Thread: Spinlocks and CPU Architectures

Spinlocks and CPU Architectures

From

Simon Riggs

Date:

11 October 2005, 09:17:08

The long history of spinlock issues has recently been attacked
significantly by Tom, but I wanted to get a status on this issue before
we release 8.1

My understanding of the problems of spinlocking has been greatly
enhanced by two recent articles:

Linux Journal, discussing linux SMP portability issues across multiple
CPU architectures
http://www.linuxjournal.com/article/8211
http://www.linuxjournal.com/article/8212

A similar blog from an MS guy, who has been looking into porting the MS
CLR across to multiple CPUs, rather than just x86 arch & derivatives.
This article was the nearest I could find to an article I found in the
most recent copy of the MS Developer Journal, that discussed multi-
processor synchronisation techniques.
http://blogs.msdn.com/cbrumme/archive/2003/05/17/51445.aspx

The conclusion I draw from all of this is that the spinlock code needs
to be specialised for individual hardware architectures, not just
instruction sets. That is, we need different code for Intel and AMD, as
well as for other CPU types - *if* you want it to perform well for SMP.
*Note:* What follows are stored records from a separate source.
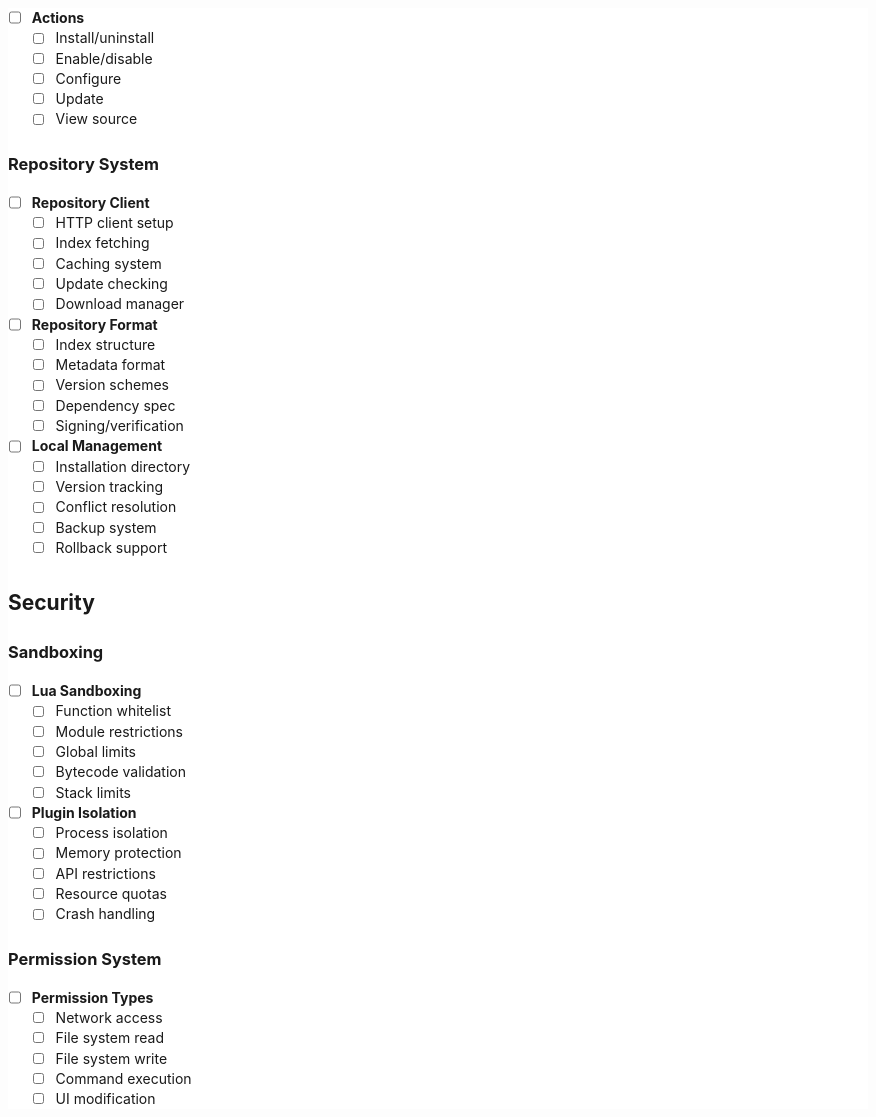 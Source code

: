 - [ ] **Actions**
  - [ ] Install/uninstall
  - [ ] Enable/disable
  - [ ] Configure
  - [ ] Update
  - [ ] View source

### Repository System

- [ ] **Repository Client**
  - [ ] HTTP client setup
  - [ ] Index fetching
  - [ ] Caching system
  - [ ] Update checking
  - [ ] Download manager

- [ ] **Repository Format**
  - [ ] Index structure
  - [ ] Metadata format
  - [ ] Version schemes
  - [ ] Dependency spec
  - [ ] Signing/verification

- [ ] **Local Management**
  - [ ] Installation directory
  - [ ] Version tracking
  - [ ] Conflict resolution
  - [ ] Backup system
  - [ ] Rollback support

## Security

### Sandboxing

- [ ] **Lua Sandboxing**
  - [ ] Function whitelist
  - [ ] Module restrictions
  - [ ] Global limits
  - [ ] Bytecode validation
  - [ ] Stack limits

- [ ] **Plugin Isolation**
  - [ ] Process isolation
  - [ ] Memory protection
  - [ ] API restrictions
  - [ ] Resource quotas
  - [ ] Crash handling

### Permission System

- [ ] **Permission Types**
  - [ ] Network access
  - [ ] File system read
  - [ ] File system write
  - [ ] Command execution
  - [ ] UI modification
>From the experience with Xeon and Xeon MP, it also seems to be the case
that different CPU variants and implementations cause different memory
access behaviours in SMP systems to single/dual CPUs.
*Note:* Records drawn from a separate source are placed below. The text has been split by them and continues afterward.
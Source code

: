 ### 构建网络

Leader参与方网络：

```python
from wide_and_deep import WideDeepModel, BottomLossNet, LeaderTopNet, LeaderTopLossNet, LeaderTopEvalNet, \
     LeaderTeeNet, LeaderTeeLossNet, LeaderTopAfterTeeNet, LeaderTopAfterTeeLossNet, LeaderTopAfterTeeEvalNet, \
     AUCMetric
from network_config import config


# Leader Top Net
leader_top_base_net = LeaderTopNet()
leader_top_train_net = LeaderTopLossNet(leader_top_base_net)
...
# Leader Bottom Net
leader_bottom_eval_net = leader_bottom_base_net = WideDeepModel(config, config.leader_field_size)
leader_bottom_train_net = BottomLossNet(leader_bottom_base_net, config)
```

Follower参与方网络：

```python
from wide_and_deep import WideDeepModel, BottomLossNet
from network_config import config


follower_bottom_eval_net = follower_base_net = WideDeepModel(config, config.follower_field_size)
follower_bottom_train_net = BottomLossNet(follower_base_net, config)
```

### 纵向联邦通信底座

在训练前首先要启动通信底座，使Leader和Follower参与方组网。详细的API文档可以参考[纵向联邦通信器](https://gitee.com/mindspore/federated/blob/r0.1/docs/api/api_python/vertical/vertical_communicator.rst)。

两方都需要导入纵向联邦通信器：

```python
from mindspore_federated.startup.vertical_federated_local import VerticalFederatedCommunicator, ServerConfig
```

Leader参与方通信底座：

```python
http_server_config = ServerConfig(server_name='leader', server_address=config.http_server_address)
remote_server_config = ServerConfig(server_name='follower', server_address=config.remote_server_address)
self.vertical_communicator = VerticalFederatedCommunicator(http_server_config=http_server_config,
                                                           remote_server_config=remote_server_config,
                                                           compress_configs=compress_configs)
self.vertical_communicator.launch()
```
That's bad news for portability and for producing binaries, but we
should not use that as a reason to avoid facing up to the situation. The
rest of the world does seem to try quite hard to limit portability and
the articles above show that others must also be experiencing the same
difficulties.

Do other people reach the same conclusions?

Can we make a list of those architectures for which 8.1 is known to
perform reasonably well, with reasonable SMP scalability? I suggest that
we record this list somewhere in the release notes, but with a comment
to say we run on other architectures, but they have not been SMP tested
as of date of announcement. That is important, since the release notes
make specific claim about scalability features.

Best Regards, Simon Riggs

Re: Spinlocks and CPU Architectures

From

Emil Briggs

Date:

11 October 2005, 10:00:16

>
> Do other people reach the same conclusions?
>
> Can we make a list of those architectures for which 8.1 is known to
> perform reasonably well, with reasonable SMP scalability? I suggest that
> we record this list somewhere in the release notes, but with a comment
> to say we run on other architectures, but they have not been SMP tested
> as of date of announcement. That is important, since the release notes
> make specific claim about scalability features.
>

I posted a message last week about some tests with Tom's recent spinlock 
patches on a quad opteron server running Suse 9.2. I found that the patches 
helped a great deal when the concurrency level was less than or equal to the 
number of processors. When it was greater than that they didn't help nearly 
as much and in fact at high concurrency levels the application would run 
about as fast running on a single processor as on a quad. It was better than 
without the patches but that's not what I could call good scalability on this 
architecture.

Emil

P.S. I did put it into production last week since the gain when the 
concurrency level was <= 4 was so pronounced and it appears to be working 
well.

Re: Spinlocks and CPU Architectures

From

Tom Lane

Date:

11 October 2005, 12:12:52

Simon Riggs <simon@2ndquadrant.com> writes:
> The long history of spinlock issues has recently been attacked
> significantly by Tom, but I wanted to get a status on this issue before
> we release 8.1

I'd still like to do something more with that before we release, but
exactly what is TBD.

> The conclusion I draw from all of this is that the spinlock code needs
> to be specialised for individual hardware architectures, not just
> instruction sets. That is, we need different code for Intel and AMD, as
> well as for other CPU types - *if* you want it to perform well for SMP.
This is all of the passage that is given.